Saved entries
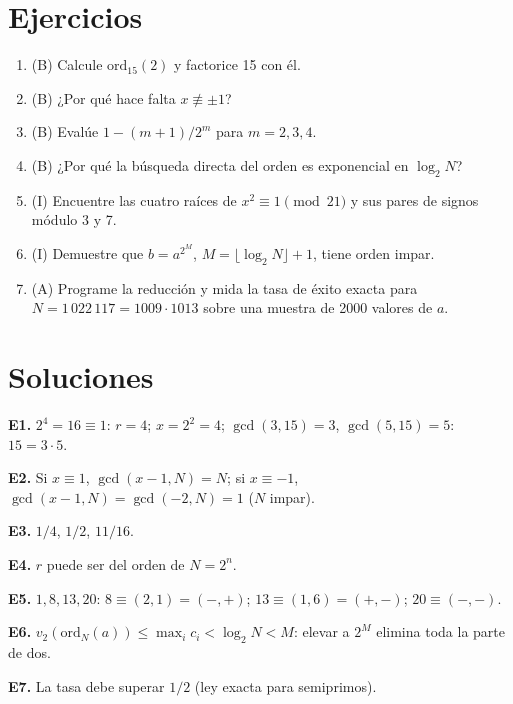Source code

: \documentclass[11pt,a4paper]{article}
\begin{document}
\section{Ejercicios}
\begin{enumerate}[label=\textbf{E\arabic*.}]
\item (B) Calcule $\mathrm{ord}_{15}(2)$ y factorice 15 con él.
\item (B) ¿Por qué hace falta $x\not\equiv\pm1$?
\item (B) Evalúe $1-(m+1)/2^m$ para $m=2,3,4$.
\item (B) ¿Por qué la búsqueda directa del orden es exponencial en $\log_2N$?
\item (I) Encuentre las cuatro raíces de $x^2\equiv1\pmod{21}$ y sus pares de signos módulo 3 y 7.
\item (I) Demuestre que $b=a^{2^M}$, $M=\lfloor\log_2N\rfloor+1$, tiene orden impar.
\item (A) Programe la reducción y mida la tasa de éxito exacta para $N=1\,022\,117=1009\cdot1013$ sobre una muestra de 2000 valores de $a$.
\end{enumerate}
\section{Soluciones}
\begin{solucion}
\textbf{E1.} $2^4=16\equiv1$: $r=4$; $x=2^2=4$; $\gcd(3,15)=3$, $\gcd(5,15)=5$: $15=3\cdot5$.

\textbf{E2.} Si $x\equiv1$, $\gcd(x-1,N)=N$; si $x\equiv-1$, $\gcd(x-1,N)=\gcd(-2,N)=1$ ($N$ impar).

\textbf{E3.} $1/4$, $1/2$, $11/16$.

\textbf{E4.} $r$ puede ser del orden de $N=2^n$.

\textbf{E5.} $1,8,13,20$: $8\equiv(2,1)=(-,+)$; $13\equiv(1,6)=(+,-)$; $20\equiv(-,-)$.

\textbf{E6.} $v_2(\mathrm{ord}_N(a))\le\max_ic_i<\log_2N<M$: elevar a $2^M$ elimina toda la parte de dos.

\textbf{E7.} La tasa debe superar $1/2$ (ley exacta para semiprimos).
\end{solucion}
\end{document}
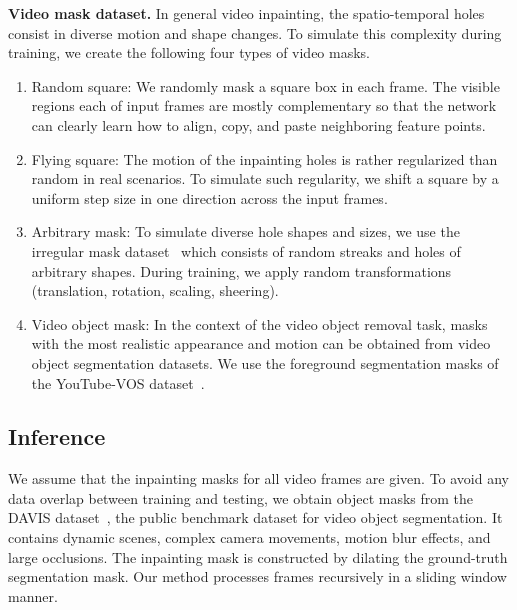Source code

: \documentclass[10pt,twocolumn,letterpaper]{article}
\renewcommand{\paragraph}[1]{\vspace{1mm}\noindent\textbf{#1}}
\begin{document}
\paragraph{Video mask dataset.} 
In general video inpainting, the spatio-temporal holes consist in diverse motion and shape changes. To simulate this complexity during training, we create the following four types of video masks.

\begin{enumerate}[topsep=1pt,itemsep=1pt]
\item {Random square}: 
We randomly mask a square box in each frame. The visible regions each of input frames are mostly complementary so that the network can clearly learn how to align, copy, and paste neighboring feature points.
\item {Flying square}: 
The motion of the inpainting holes is rather regularized than random in real scenarios. To simulate such regularity, we shift a square by a uniform step size in one direction across the input frames. 
\item {Arbitrary mask}: To simulate diverse hole shapes and sizes, we use the irregular mask dataset~\cite{liu2018image} which consists of random streaks and holes of arbitrary shapes. During training, we apply random transformations (translation, rotation, scaling, sheering).
\item {Video object mask}: In the context of the video object removal task, masks with the most realistic appearance and motion can be obtained from video object segmentation datasets. We use the foreground segmentation masks of the YouTube-VOS dataset~\cite{xu2018youtube}.  
\end{enumerate}

\subsection{Inference}
We assume that the inpainting masks for all video frames are given. To avoid any data overlap between training and testing, we obtain object masks from the DAVIS dataset~\cite{perazzi2016benchmark, pont20172017}, the public benchmark dataset for video object segmentation. It contains dynamic scenes, complex camera movements, motion blur effects, and large occlusions. The inpainting mask is constructed by dilating the ground-truth segmentation mask. Our method processes frames recursively in a sliding window manner. 
\end{document}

__What is required__. I'd like every record printed exactly, with the pictures left out.

__Response area__.
Source code

: \documentclass[11pt,a4paper]{article}
\begin{document}
\section{Ejercicios}
\begin{enumerate}[label=\textbf{E\arabic*.}]
\item (B) Calcule $\mathrm{ord}_{15}(2)$ y factorice 15 con él.
\item (B) ¿Por qué hace falta $x\not\equiv\pm1$?
\item (B) Evalúe $1-(m+1)/2^m$ para $m=2,3,4$.
\item (B) ¿Por qué la búsqueda directa del orden es exponencial en $\log_2N$?
\item (I) Encuentre las cuatro raíces de $x^2\equiv1\pmod{21}$ y sus pares de signos módulo 3 y 7.
\item (I) Demuestre que $b=a^{2^M}$, $M=\lfloor\log_2N\rfloor+1$, tiene orden impar.
\item (A) Programe la reducción y mida la tasa de éxito exacta para $N=1\,022\,117=1009\cdot1013$ sobre una muestra de 2000 valores de $a$.
\end{enumerate}
\section{Soluciones}
\begin{solucion}
\textbf{E1.} $2^4=16\equiv1$: $r=4$; $x=2^2=4$; $\gcd(3,15)=3$, $\gcd(5,15)=5$: $15=3\cdot5$.

\textbf{E2.} Si $x\equiv1$, $\gcd(x-1,N)=N$; si $x\equiv-1$, $\gcd(x-1,N)=\gcd(-2,N)=1$ ($N$ impar).

\textbf{E3.} $1/4$, $1/2$, $11/16$.

\textbf{E4.} $r$ puede ser del orden de $N=2^n$.

\textbf{E5.} $1,8,13,20$: $8\equiv(2,1)=(-,+)$; $13\equiv(1,6)=(+,-)$; $20\equiv(-,-)$.

\textbf{E6.} $v_2(\mathrm{ord}_N(a))\le\max_ic_i<\log_2N<M$: elevar a $2^M$ elimina toda la parte de dos.

\textbf{E7.} La tasa debe superar $1/2$ (ley exacta para semiprimos).
\end{solucion}
\end{document}
Source code

: \documentclass[10pt,twocolumn,letterpaper]{article}
\renewcommand{\paragraph}[1]{\vspace{1mm}\noindent\textbf{#1}}
\begin{document}
\paragraph{Video mask dataset.} 
In general video inpainting, the spatio-temporal holes consist in diverse motion and shape changes. To simulate this complexity during training, we create the following four types of video masks.

\begin{enumerate}[topsep=1pt,itemsep=1pt]
\item {Random square}: 
We randomly mask a square box in each frame. The visible regions each of input frames are mostly complementary so that the network can clearly learn how to align, copy, and paste neighboring feature points.
\item {Flying square}: 
The motion of the inpainting holes is rather regularized than random in real scenarios. To simulate such regularity, we shift a square by a uniform step size in one direction across the input frames. 
\item {Arbitrary mask}: To simulate diverse hole shapes and sizes, we use the irregular mask dataset~\cite{liu2018image} which consists of random streaks and holes of arbitrary shapes. During training, we apply random transformations (translation, rotation, scaling, sheering).
\item {Video object mask}: In the context of the video object removal task, masks with the most realistic appearance and motion can be obtained from video object segmentation datasets. We use the foreground segmentation masks of the YouTube-VOS dataset~\cite{xu2018youtube}.  
\end{enumerate}

\subsection{Inference}
We assume that the inpainting masks for all video frames are given. To avoid any data overlap between training and testing, we obtain object masks from the DAVIS dataset~\cite{perazzi2016benchmark, pont20172017}, the public benchmark dataset for video object segmentation. It contains dynamic scenes, complex camera movements, motion blur effects, and large occlusions. The inpainting mask is constructed by dilating the ground-truth segmentation mask. Our method processes frames recursively in a sliding window manner. 
\end{document}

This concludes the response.